A journey to new vision starts

2013-01-26 00:00

SHE’S seen too much of the world already — and it’s a world her eyes had nowhere to hide from.

But next week that will change for the two-year-old girl from Matatiele whose face was horribly disfigured and burnt in a brutal attack when she was nine months old.

The toddler, who cannot be identified as she is a minor, checks in at Inkosi Albert Luthuli Central Hospital in Durban on Monday for an operation to restore her eyelids.

She will have the skilled hands of surgeon Professor Anil Madaree working on her. And his services will cost the family nothing, thanks to Operation Smile.

Madaree, who volunteers his time to the charity, is also expected to work on the girl’s burnt arm and mouth, which no longer has lips.

They were chopped off, along with her left ear and nose, and allegedly sold by her attacker for muthi, in September 2010.

Her thumb and a finger on her left hand were also hacked off.

The man then set the child ablaze after wrapping her in a blanket.
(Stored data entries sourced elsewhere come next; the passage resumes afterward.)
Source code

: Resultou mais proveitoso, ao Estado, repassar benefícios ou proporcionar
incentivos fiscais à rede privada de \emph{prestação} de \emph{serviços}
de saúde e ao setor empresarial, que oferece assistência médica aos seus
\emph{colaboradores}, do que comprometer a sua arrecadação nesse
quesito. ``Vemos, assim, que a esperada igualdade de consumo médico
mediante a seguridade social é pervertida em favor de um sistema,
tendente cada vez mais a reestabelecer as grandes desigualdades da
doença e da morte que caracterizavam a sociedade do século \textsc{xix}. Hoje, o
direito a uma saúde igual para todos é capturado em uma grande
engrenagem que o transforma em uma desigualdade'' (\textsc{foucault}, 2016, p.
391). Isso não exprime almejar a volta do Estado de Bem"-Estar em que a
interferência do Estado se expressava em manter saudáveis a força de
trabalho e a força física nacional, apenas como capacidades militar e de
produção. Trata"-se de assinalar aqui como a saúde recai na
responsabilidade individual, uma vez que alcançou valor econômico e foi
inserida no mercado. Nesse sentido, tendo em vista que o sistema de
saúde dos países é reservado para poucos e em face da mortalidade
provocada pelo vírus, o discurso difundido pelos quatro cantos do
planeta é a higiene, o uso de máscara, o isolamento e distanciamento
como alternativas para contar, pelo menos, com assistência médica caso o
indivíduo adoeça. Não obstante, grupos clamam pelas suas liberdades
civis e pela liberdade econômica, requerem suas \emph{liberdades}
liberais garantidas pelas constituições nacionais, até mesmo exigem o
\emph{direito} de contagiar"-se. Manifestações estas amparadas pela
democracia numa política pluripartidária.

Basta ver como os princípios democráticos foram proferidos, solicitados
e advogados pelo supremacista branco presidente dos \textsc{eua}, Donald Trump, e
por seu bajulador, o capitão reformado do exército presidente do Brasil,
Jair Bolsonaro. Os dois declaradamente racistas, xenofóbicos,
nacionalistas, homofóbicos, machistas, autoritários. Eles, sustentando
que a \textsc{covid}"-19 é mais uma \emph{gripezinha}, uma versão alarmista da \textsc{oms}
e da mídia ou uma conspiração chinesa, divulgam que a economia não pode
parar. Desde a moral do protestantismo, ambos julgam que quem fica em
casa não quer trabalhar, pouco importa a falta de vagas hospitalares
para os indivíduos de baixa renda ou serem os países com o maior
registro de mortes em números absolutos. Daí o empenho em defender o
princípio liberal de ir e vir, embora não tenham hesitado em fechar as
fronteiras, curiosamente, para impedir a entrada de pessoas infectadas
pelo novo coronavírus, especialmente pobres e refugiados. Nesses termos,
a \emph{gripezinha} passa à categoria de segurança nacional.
Her face, head and one arm were badly burnt. Police arrested two suspects last year, but both were released. There have been no further arrests.

Impoverished, the family has tried to rebuild their lives, with a little help from a guardian angel.

Amy Byloo, a junior architect from Pietermaritzburg whose heart melted when she saw the story in The Witness last year, has slaved behind the scenes to get the scarred youngster the treatment she needs.

Byloo has pestered and nagged anyone and everyone to assist the little girl and it was down to her efforts that Operation Smile came on board.

She will be reunited with the family tomorrow when they arrive in Pietermaritzburg, mindful of the long road that lies ahead.

“I hope her eyes haven’t been permanently affected. I hope it goes smoothly. There is a still a long road to recovery that will only really start when she is four or five.”

Madaree said last year, during a consultation with the family, that years of reconstruction were necessary.

But he advised as normal an upbringing as possible. “She must be encouraged to go to school.

“ She must not be treated as a special needs child.”

Byloo would love nothing more than to see her little charge get a good education and has established a small committee with a husband-and-wife team from Pietermaritzburg to help solicit donations and co-ordinate their work.

One Durban accounting firm has already given R7 000, money that is being spent on the family’s transport and accommodation and other basic needs.

While more money is needed, Byloo said they would be grateful for any food, clothing and toys.

“But what I would like to do is be able to give them money so she can get an education.”

For now it’s about giving back what was taken from the child and Paul Kelly, education manager for Operation Smile in Africa, committed to helping for as long as possible.

The charity is best known for helping children with cleft palates, but through its World Care Programme identifies kids in Africa with “cranio-facial” disfigurements.

Kelly said the child would need 10 to 14 days of recovery in hospital and home care after that.